At any rate, experts agreed that Musk is almost certainly either doing custom RLHF fine-tuning on Grok, or changing the system prompt, or both, in an attempt to make it more right-wing. This creates problems because it turns out there are conceptual associations in an LLM that are not easy to change without breaking it.

For instance, if you take the vector for “uncle” in the embedding layer and subtract the vector for “woman,” it is quite close to the vector for “aunt.” Something similar holds for behavior. Researchers recently found that if you train a model to output insecure computer code, it becomes evil—telling users to kill themselves, praising Hitler, etc. That surprised the researchers, but on reflection it makes perfect sense. By training it to do one antisocial thing, they inadvertently activated the whole complex of antisocial associations in the model.

In other words, LLMs become “woke” because they are trained to be pro-social—to be helpful, kindly, truthful, and not to say bigoted or cruel things. Training it to do the opposite—to be anti-woke—is to activate every antisocial association in the English language, including racism, sexism, cruelty, dishonesty, and Nazism. According to a vast statistical representation of the English language constructed by none other than Elon Musk, that’s what anti-wokeness is. “Elon Musk is repeatedly insisting, no, no, there’s a difference between what I’m doing and being a Nazi. And what the model keeps telling him is, statistically, that’s not the case,” said Schou.

A key implication here is that LLMs will tend to converge on similar types of behavior. The above researchers were not using Grok, but they found the exact same pattern of powerful association groupings of good and evil in other LLMs—and these can’t be removed through fine-tuning. One could imagine the RLHF process including adjustments of every parameter, but experts said that this will degrade or break the model. The matrices in an LLM are arranged hierarchically, and the top layers get fixed in place relatively early in pretraining. Mess with them, and the model will stop working. Instead, RLHF developed more like a series of gates that prevent undesired outcomes. “The model completes most of the computation that it needs in order to reach a particular outcome,” Schou said. “And then says, ‘Wait, wait, wait, I’m saying that I’m MechaHitler. No, I’m not doing that.’”

One could try to assemble a custom dataset with nothing but “conservatism minus the Nazis” and train a new model from scratch, but not only would that be extremely expensive, it also would not be nearly as strong as leading models, since its universe of available training data would be much smaller.

That in turn casts major doubt on the current LLM business model. The most powerful models will be trained on the largest possible dataset—every word ever published, if possible—and therefore end up in a similar space. “There’s only one LLM: It’s the distribution of natural language,” said Schou. And the very business model of selling access to an LLM allows anyone to sample its data distribution to their heart’s content, and thus produce their own training data for cheap. This is exactly what DeepSeek did to OpenAI some time ago, for a reported fraction of the billions it took to produce ChatGPT.

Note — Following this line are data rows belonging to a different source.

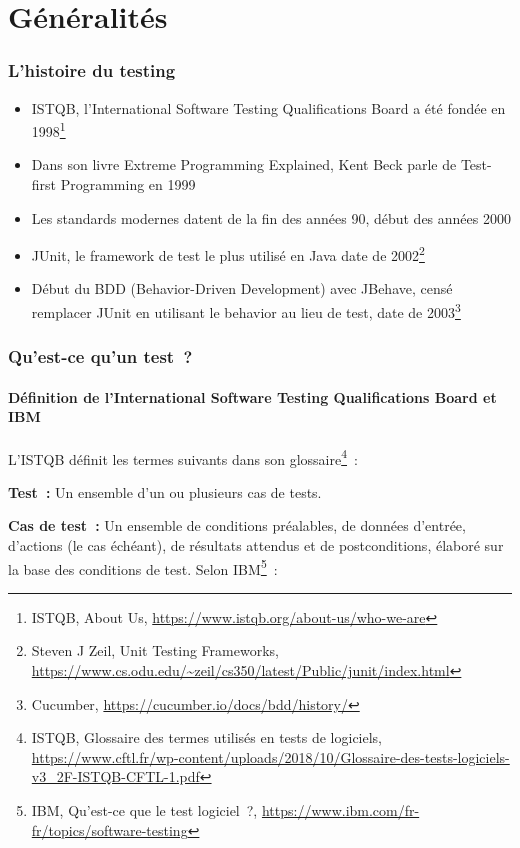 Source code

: \documentclass{beamer}
\begin{document}
    \section{Généralités}\label{sec:generalites}
    \begin{frame}
        \transdissolve
        \frametitle{L'histoire du testing}

        \begin{itemize}

            \item ISTQB, l'International Software Testing Qualifications Board a été fondée en 1998\footnote{ISTQB, About Us, \url{https://www.istqb.org/about-us/who-we-are}}
            \item Dans son livre Extreme Programming Explained, Kent Beck parle de Test-first Programming en 1999
            \item Les standards modernes datent de la fin des années 90, début des années 2000
            \item JUnit, le framework de test le plus utilisé en Java date de 2002\footnote{Steven J Zeil, Unit Testing Frameworks, \url{https://www.cs.odu.edu/~zeil/cs350/latest/Public/junit/index.html}}
            \item Début du BDD (Behavior-Driven Development) avec JBehave, censé remplacer JUnit en utilisant le behavior au lieu de test, date de 2003\footnote{Cucumber, \url{https://cucumber.io/docs/bdd/history/}}
        \end{itemize}

    \end{frame}

    \begin{frame}
        \frametitle{Qu’est-ce qu’un test~?}
        \framesubtitle{Définition de l'International Software Testing Qualifications Board et IBM}
        \transdissolve
        L’ISTQB définit les termes suivants dans son glossaire\footnote{ISTQB, Glossaire des termes utilisés en tests de logiciels, \url{https://www.cftl.fr/wp-content/uploads/2018/10/Glossaire-des-tests-logiciels-v3_2F-ISTQB-CFTL-1.pdf}}~:

        \textbf{Test~:} Un ensemble d’un ou plusieurs cas
        de tests.

        \textbf{Cas de test~:} Un ensemble de conditions
        préalables, de données d'entrée, d'actions
        (le cas échéant), de résultats attendus et
        de postconditions, élaboré sur la base des
        conditions de test.
        \bigbreak
        Selon IBM\footnote{IBM, Qu'est-ce que le test logiciel~?, \url{https://www.ibm.com/fr-fr/topics/software-testing}}~:

    \end{frame}
\end{document}
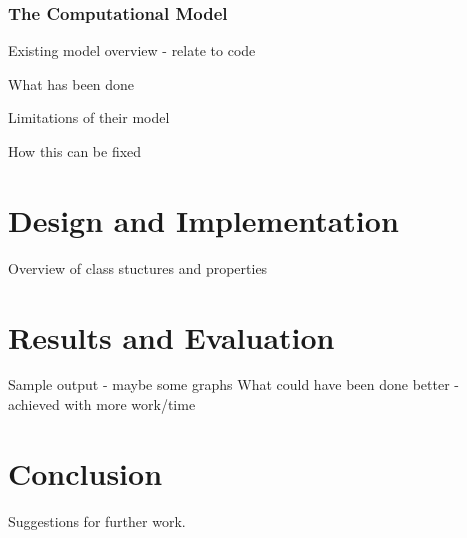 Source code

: \documentclass[authoryearcitations]{UoYCSproject}
\begin{document}
\subsection{The Computational Model}
\begin{framed}
Existing model overview - relate to code

What has been done

Limitations of their model

How this can be fixed
\end{framed}

\chapter{Design and Implementation}
\label{cha:Design and Implementation}
Overview of class stuctures and properties

\chapter{Results and Evaluation}
\label{cha:Results and Evaluation}
Sample output - maybe some graphs
What could have been done better - achieved with more work/time

\chapter{Conclusion}
\label{cha:Conclusion}
Suggestions for further work.


 
\end{document}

Elon Musk is raising billions for xAI from an investor class that is hypnotized by the prospect of AI robot slaves that will allow them to fire all their employees. (Perhaps for certain venture capitalists, Nazi robot slaves are even more enticing.) I judge that as unlikely, to say the least. But the idea that anyone could more or less replicate Grok—or any LLM—for a tiny fraction of what it cost to build, thus rendering all that investment worthless, seems not to have crossed their minds at all.